# WORK ITEM
Please set down all of the data below verbatim.

....................

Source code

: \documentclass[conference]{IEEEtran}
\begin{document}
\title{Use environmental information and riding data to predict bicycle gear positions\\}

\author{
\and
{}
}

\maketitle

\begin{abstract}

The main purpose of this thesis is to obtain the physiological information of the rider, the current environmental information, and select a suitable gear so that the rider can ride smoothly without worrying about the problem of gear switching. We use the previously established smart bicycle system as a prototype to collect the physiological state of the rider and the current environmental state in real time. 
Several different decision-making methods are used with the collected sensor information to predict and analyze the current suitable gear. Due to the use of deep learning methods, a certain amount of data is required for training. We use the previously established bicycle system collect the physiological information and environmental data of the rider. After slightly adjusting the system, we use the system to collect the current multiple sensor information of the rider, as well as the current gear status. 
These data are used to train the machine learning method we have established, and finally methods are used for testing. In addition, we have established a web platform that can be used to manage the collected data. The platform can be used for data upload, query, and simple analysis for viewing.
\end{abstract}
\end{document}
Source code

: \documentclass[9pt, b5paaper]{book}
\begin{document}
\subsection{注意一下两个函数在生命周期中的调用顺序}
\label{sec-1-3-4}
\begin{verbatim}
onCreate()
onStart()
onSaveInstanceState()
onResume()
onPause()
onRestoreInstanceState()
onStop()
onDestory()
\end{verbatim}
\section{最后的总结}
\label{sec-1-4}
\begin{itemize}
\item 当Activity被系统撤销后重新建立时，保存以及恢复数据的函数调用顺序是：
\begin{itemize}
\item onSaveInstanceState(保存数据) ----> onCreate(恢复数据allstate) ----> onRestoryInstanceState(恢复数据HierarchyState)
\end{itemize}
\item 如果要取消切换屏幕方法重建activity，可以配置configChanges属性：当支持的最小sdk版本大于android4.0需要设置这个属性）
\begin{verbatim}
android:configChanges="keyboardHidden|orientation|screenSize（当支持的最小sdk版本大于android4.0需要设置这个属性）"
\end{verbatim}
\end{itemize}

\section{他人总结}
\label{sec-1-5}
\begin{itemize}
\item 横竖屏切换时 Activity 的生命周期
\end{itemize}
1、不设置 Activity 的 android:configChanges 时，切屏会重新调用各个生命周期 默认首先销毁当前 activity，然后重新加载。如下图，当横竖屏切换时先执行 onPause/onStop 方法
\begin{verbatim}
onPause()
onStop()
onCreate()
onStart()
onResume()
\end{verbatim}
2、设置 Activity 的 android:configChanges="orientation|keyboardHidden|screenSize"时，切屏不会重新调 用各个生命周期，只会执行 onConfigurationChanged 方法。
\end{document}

....................

# EXERCISE RESULT
Source code

: \documentclass[conference]{IEEEtran}
\begin{document}
\title{Use environmental information and riding data to predict bicycle gear positions\\}

\author{
\and
{}
}

\maketitle

\begin{abstract}

The main purpose of this thesis is to obtain the physiological information of the rider, the current environmental information, and select a suitable gear so that the rider can ride smoothly without worrying about the problem of gear switching. We use the previously established smart bicycle system as a prototype to collect the physiological state of the rider and the current environmental state in real time. 
Several different decision-making methods are used with the collected sensor information to predict and analyze the current suitable gear. Due to the use of deep learning methods, a certain amount of data is required for training. We use the previously established bicycle system collect the physiological information and environmental data of the rider. After slightly adjusting the system, we use the system to collect the current multiple sensor information of the rider, as well as the current gear status. 
These data are used to train the machine learning method we have established, and finally methods are used for testing. In addition, we have established a web platform that can be used to manage the collected data. The platform can be used for data upload, query, and simple analysis for viewing.
\end{abstract}
\end{document}
Source code

: \documentclass[9pt, b5paaper]{book}
\begin{document}
\subsection{注意一下两个函数在生命周期中的调用顺序}
\label{sec-1-3-4}
\begin{verbatim}
onCreate()
onStart()
onSaveInstanceState()
onResume()
onPause()
onRestoreInstanceState()
onStop()
onDestory()
\end{verbatim}
\section{最后的总结}
\label{sec-1-4}
\begin{itemize}
\item 当Activity被系统撤销后重新建立时，保存以及恢复数据的函数调用顺序是：
\begin{itemize}
\item onSaveInstanceState(保存数据) ----> onCreate(恢复数据allstate) ----> onRestoryInstanceState(恢复数据HierarchyState)
\end{itemize}
\item 如果要取消切换屏幕方法重建activity，可以配置configChanges属性：当支持的最小sdk版本大于android4.0需要设置这个属性）
\begin{verbatim}
android:configChanges="keyboardHidden|orientation|screenSize（当支持的最小sdk版本大于android4.0需要设置这个属性）"
\end{verbatim}
\end{itemize}

\section{他人总结}
\label{sec-1-5}
\begin{itemize}
\item 横竖屏切换时 Activity 的生命周期
\end{itemize}
1、不设置 Activity 的 android:configChanges 时，切屏会重新调用各个生命周期 默认首先销毁当前 activity，然后重新加载。如下图，当横竖屏切换时先执行 onPause/onStop 方法
\begin{verbatim}
onPause()
onStop()
onCreate()
onStart()
onResume()
\end{verbatim}
2、设置 Activity 的 android:configChanges="orientation|keyboardHidden|screenSize"时，切屏不会重新调 用各个生命周期，只会执行 onConfigurationChanged 方法。
\end{document}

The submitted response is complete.